Saturday, October 29, 2016
I believe very strongly in the ultimate goodness of humanity, knowing that love is stronger than hate and that right is stronger than corruption. I support very passionately actions born of love, connection, respect, honor, etc. I see these actions every day in the people around me, neighbors or on the news - actions that fill me with emotion. These ideas and actions are supported by my book (Three Simple Questions: Being in the World, But Not of It), a book I self published as part of my effort to change the world. If they were universal these ideas and way of life could change the way we treat each other and this earth.
Friday, October 28, 2016
All the questions are still out there. I have no idea if I am following the right path, making the right decisions or know where the path will lead but I am acting out of love and doing my best so I suspect everything is fine. Today I feel good and figure that the force I call God is on my side. I feel the love and will go with that. I look at my life with a sense of wonder.

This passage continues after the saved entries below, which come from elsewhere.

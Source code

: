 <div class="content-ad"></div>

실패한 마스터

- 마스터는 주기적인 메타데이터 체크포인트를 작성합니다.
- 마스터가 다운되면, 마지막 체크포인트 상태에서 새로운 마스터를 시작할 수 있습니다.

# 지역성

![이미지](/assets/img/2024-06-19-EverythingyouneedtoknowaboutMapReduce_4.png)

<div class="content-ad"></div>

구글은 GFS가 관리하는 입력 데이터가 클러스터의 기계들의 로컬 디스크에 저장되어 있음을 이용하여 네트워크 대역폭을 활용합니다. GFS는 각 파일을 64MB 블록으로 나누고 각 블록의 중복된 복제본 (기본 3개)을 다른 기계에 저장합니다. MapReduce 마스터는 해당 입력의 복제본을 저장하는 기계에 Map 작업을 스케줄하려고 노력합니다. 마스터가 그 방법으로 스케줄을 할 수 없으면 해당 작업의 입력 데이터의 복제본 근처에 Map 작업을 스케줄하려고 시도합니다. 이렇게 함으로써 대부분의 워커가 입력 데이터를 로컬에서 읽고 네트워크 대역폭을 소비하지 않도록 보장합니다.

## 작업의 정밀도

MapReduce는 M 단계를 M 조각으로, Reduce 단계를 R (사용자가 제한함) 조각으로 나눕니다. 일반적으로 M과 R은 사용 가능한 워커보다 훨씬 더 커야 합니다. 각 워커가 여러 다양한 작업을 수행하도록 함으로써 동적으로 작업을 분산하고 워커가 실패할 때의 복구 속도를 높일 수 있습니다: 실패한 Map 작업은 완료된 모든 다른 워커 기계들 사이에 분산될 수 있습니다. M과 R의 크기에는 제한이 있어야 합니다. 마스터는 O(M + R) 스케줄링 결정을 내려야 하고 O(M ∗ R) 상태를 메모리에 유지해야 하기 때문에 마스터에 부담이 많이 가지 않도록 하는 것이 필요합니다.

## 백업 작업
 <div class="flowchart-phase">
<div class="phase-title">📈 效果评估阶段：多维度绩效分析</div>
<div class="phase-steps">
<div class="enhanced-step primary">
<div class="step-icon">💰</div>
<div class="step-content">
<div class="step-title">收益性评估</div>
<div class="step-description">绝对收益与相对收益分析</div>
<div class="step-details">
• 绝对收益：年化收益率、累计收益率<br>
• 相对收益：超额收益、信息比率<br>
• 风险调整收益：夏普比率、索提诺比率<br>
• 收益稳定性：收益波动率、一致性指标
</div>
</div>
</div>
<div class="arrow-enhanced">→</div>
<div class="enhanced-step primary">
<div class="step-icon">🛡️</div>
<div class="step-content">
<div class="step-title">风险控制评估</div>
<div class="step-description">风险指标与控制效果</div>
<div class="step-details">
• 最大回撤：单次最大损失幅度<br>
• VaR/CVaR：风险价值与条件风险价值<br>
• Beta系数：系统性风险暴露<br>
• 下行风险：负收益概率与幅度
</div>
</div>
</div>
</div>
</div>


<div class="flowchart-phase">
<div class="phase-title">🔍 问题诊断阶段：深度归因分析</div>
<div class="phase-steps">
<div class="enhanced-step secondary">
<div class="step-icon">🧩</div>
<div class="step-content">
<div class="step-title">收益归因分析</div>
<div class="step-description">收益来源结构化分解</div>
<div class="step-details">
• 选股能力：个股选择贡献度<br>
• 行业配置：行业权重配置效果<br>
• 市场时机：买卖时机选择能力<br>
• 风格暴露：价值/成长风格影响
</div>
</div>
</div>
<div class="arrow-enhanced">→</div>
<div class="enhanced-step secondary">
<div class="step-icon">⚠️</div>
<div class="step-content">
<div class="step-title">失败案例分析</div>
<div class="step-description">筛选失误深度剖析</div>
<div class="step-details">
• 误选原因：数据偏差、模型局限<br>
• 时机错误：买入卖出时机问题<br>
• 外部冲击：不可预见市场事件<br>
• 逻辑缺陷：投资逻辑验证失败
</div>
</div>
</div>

A day of contemplation, meditation and assessment of our current situation. I wonder if we should consider doing things differently, like modifying our plans to own and maintain our own home in light of my disability and inability to do the required maintenance. Difficult decisions! Meanwhile I planted some bulbs today and continue to do my best with what is presented to me each day. Life goes on.
Wednesday, October 26, 2016
Maria and I just returned from a few days of traveling up to visit in Pennsylvania, an intense few days. We took the opportunity to spread the message of love, peace and harmony to the spirits and people we encountered. That felt important and the least we could do. I am, of course, aware of my physical limitations, but, particularly during this trip, the limitations did not seem as important as my gifts and abilities. I am reminded of the comments of St. John of the Cross from some years ago "Speaking of touches, the delights they engender more than compensate for all the trials suffered in life, even though innumerable".
Sunday, October 23, 2016
Maria and I attended a half day Friend’s workshop on spiritual development today in which the subject of childhood came up numerous times. I was reminded of two things, the first being how difficult my childhood was and the second being that we are not our stories. I have learned about and now promote the power and importance of love, in spite of my difficulties and miss-direction in those early years. Several times, I found myself saying "What better way to learn about the importance and power of love than through the total absence of it".